* _ACTIVITY_: Repeat all of the data exactly. Leave nothing out.
====== DATA SHOWN
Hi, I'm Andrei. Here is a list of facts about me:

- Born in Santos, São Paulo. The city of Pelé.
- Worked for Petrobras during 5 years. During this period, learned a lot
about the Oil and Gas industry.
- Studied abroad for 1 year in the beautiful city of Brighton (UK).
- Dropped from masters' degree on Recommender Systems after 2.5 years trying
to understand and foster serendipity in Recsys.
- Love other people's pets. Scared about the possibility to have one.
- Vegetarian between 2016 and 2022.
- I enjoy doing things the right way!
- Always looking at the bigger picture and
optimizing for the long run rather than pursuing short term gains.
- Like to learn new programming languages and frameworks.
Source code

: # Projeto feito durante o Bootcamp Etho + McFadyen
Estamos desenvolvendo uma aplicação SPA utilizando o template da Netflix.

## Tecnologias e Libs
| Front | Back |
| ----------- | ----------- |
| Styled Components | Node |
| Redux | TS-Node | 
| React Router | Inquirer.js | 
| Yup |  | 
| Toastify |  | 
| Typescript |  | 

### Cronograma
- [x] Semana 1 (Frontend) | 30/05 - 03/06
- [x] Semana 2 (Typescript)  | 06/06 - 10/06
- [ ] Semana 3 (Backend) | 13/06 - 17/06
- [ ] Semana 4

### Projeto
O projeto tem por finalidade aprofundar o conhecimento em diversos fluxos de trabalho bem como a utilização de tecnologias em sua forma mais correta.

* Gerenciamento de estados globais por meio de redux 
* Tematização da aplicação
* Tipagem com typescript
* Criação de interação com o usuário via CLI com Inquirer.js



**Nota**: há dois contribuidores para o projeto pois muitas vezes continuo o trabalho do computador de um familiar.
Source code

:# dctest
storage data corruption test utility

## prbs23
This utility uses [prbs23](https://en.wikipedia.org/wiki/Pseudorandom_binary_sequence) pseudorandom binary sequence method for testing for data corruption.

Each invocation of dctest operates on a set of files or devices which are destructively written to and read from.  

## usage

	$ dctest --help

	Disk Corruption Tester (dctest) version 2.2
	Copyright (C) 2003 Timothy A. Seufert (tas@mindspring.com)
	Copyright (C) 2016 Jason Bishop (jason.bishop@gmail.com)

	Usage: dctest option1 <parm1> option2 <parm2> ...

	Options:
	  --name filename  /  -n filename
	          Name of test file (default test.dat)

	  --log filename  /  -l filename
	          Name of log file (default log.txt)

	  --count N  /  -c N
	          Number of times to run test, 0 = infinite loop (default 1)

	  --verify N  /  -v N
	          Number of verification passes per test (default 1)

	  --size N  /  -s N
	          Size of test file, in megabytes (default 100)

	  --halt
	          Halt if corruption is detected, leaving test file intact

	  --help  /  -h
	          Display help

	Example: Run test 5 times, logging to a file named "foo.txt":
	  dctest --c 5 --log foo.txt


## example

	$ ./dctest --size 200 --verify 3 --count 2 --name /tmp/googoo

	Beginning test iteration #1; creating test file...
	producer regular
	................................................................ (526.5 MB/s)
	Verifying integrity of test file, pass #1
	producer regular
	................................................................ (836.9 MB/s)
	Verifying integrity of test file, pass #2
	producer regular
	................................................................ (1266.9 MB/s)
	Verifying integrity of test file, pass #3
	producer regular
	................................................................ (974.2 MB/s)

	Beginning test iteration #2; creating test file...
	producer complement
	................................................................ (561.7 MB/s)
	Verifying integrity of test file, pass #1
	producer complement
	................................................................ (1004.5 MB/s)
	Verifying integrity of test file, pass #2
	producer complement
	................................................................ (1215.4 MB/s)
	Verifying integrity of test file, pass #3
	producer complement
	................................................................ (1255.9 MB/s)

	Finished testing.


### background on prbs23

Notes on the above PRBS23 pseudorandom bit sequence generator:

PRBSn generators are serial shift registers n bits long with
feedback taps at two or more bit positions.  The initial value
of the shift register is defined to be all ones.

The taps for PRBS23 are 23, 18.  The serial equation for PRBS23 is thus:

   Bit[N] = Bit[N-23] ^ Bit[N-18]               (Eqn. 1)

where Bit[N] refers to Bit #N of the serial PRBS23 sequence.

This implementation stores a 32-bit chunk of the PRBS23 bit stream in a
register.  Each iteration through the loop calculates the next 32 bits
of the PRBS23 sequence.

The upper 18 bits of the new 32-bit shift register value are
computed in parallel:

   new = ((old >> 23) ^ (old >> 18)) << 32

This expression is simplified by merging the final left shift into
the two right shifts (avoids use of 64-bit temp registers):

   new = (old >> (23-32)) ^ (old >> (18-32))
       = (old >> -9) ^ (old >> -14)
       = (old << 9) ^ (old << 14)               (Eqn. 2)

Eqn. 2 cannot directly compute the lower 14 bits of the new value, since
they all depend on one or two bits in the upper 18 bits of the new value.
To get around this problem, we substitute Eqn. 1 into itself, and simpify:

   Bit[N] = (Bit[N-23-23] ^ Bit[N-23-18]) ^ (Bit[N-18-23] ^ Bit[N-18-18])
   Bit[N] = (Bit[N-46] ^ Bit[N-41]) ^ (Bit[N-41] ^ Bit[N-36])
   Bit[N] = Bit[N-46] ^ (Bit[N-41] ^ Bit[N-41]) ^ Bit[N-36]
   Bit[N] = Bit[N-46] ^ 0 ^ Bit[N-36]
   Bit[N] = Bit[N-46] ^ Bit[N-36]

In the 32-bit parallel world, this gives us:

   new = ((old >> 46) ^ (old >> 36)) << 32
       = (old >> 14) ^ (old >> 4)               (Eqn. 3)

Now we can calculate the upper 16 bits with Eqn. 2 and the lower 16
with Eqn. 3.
============
* _ANSWER SECTION_:
Hi, I'm Andrei. Here is a list of facts about me:

- Born in Santos, São Paulo. The city of Pelé.
- Worked for Petrobras during 5 years. During this period, learned a lot
about the Oil and Gas industry.
- Studied abroad for 1 year in the beautiful city of Brighton (UK).
- Dropped from masters' degree on Recommender Systems after 2.5 years trying
to understand and foster serendipity in Recsys.
- Love other people's pets. Scared about the possibility to have one.
- Vegetarian between 2016 and 2022.
- I enjoy doing things the right way!
- Always looking at the bigger picture and
optimizing for the long run rather than pursuing short term gains.
- Like to learn new programming languages and frameworks.
Source code

: # Projeto feito durante o Bootcamp Etho + McFadyen
Estamos desenvolvendo uma aplicação SPA utilizando o template da Netflix.

## Tecnologias e Libs
| Front | Back |
| ----------- | ----------- |
| Styled Components | Node |
| Redux | TS-Node | 
| React Router | Inquirer.js | 
| Yup |  | 
| Toastify |  | 
| Typescript |  | 

### Cronograma
- [x] Semana 1 (Frontend) | 30/05 - 03/06
- [x] Semana 2 (Typescript)  | 06/06 - 10/06
- [ ] Semana 3 (Backend) | 13/06 - 17/06
- [ ] Semana 4

### Projeto
O projeto tem por finalidade aprofundar o conhecimento em diversos fluxos de trabalho bem como a utilização de tecnologias em sua forma mais correta.

* Gerenciamento de estados globais por meio de redux 
* Tematização da aplicação
* Tipagem com typescript
* Criação de interação com o usuário via CLI com Inquirer.js



**Nota**: há dois contribuidores para o projeto pois muitas vezes continuo o trabalho do computador de um familiar.
Source code

:# dctest
storage data corruption test utility

## prbs23
This utility uses [prbs23](https://en.wikipedia.org/wiki/Pseudorandom_binary_sequence) pseudorandom binary sequence method for testing for data corruption.

Each invocation of dctest operates on a set of files or devices which are destructively written to and read from.  

## usage

	$ dctest --help

	Disk Corruption Tester (dctest) version 2.2
	Copyright (C) 2003 Timothy A. Seufert (tas@mindspring.com)
	Copyright (C) 2016 Jason Bishop (jason.bishop@gmail.com)

	Usage: dctest option1 <parm1> option2 <parm2> ...

	Options:
	  --name filename  /  -n filename
	          Name of test file (default test.dat)

	  --log filename  /  -l filename
	          Name of log file (default log.txt)

	  --count N  /  -c N
	          Number of times to run test, 0 = infinite loop (default 1)

	  --verify N  /  -v N
	          Number of verification passes per test (default 1)

	  --size N  /  -s N
	          Size of test file, in megabytes (default 100)

	  --halt
	          Halt if corruption is detected, leaving test file intact

	  --help  /  -h
	          Display help

	Example: Run test 5 times, logging to a file named "foo.txt":
	  dctest --c 5 --log foo.txt


## example

	$ ./dctest --size 200 --verify 3 --count 2 --name /tmp/googoo

	Beginning test iteration #1; creating test file...
	producer regular
	................................................................ (526.5 MB/s)
	Verifying integrity of test file, pass #1
	producer regular
	................................................................ (836.9 MB/s)
	Verifying integrity of test file, pass #2
	producer regular
	................................................................ (1266.9 MB/s)
	Verifying integrity of test file, pass #3
	producer regular
	................................................................ (974.2 MB/s)

	Beginning test iteration #2; creating test file...
	producer complement
	................................................................ (561.7 MB/s)
	Verifying integrity of test file, pass #1
	producer complement
	................................................................ (1004.5 MB/s)
	Verifying integrity of test file, pass #2
	producer complement
	................................................................ (1215.4 MB/s)
	Verifying integrity of test file, pass #3
	producer complement
	................................................................ (1255.9 MB/s)

	Finished testing.


### background on prbs23

Notes on the above PRBS23 pseudorandom bit sequence generator:

PRBSn generators are serial shift registers n bits long with
feedback taps at two or more bit positions.  The initial value
of the shift register is defined to be all ones.

The taps for PRBS23 are 23, 18.  The serial equation for PRBS23 is thus:

   Bit[N] = Bit[N-23] ^ Bit[N-18]               (Eqn. 1)

where Bit[N] refers to Bit #N of the serial PRBS23 sequence.

This implementation stores a 32-bit chunk of the PRBS23 bit stream in a
register.  Each iteration through the loop calculates the next 32 bits
of the PRBS23 sequence.

The upper 18 bits of the new 32-bit shift register value are
computed in parallel:

   new = ((old >> 23) ^ (old >> 18)) << 32

This expression is simplified by merging the final left shift into
the two right shifts (avoids use of 64-bit temp registers):

   new = (old >> (23-32)) ^ (old >> (18-32))
       = (old >> -9) ^ (old >> -14)
       = (old << 9) ^ (old << 14)               (Eqn. 2)

Eqn. 2 cannot directly compute the lower 14 bits of the new value, since
they all depend on one or two bits in the upper 18 bits of the new value.
To get around this problem, we substitute Eqn. 1 into itself, and simpify:

   Bit[N] = (Bit[N-23-23] ^ Bit[N-23-18]) ^ (Bit[N-18-23] ^ Bit[N-18-18])
   Bit[N] = (Bit[N-46] ^ Bit[N-41]) ^ (Bit[N-41] ^ Bit[N-36])
   Bit[N] = Bit[N-46] ^ (Bit[N-41] ^ Bit[N-41]) ^ Bit[N-36]
   Bit[N] = Bit[N-46] ^ 0 ^ Bit[N-36]
   Bit[N] = Bit[N-46] ^ Bit[N-36]

In the 32-bit parallel world, this gives us:

   new = ((old >> 46) ^ (old >> 36)) << 32
       = (old >> 14) ^ (old >> 4)               (Eqn. 3)

Now we can calculate the upper 16 bits with Eqn. 2 and the lower 16
with Eqn. 3.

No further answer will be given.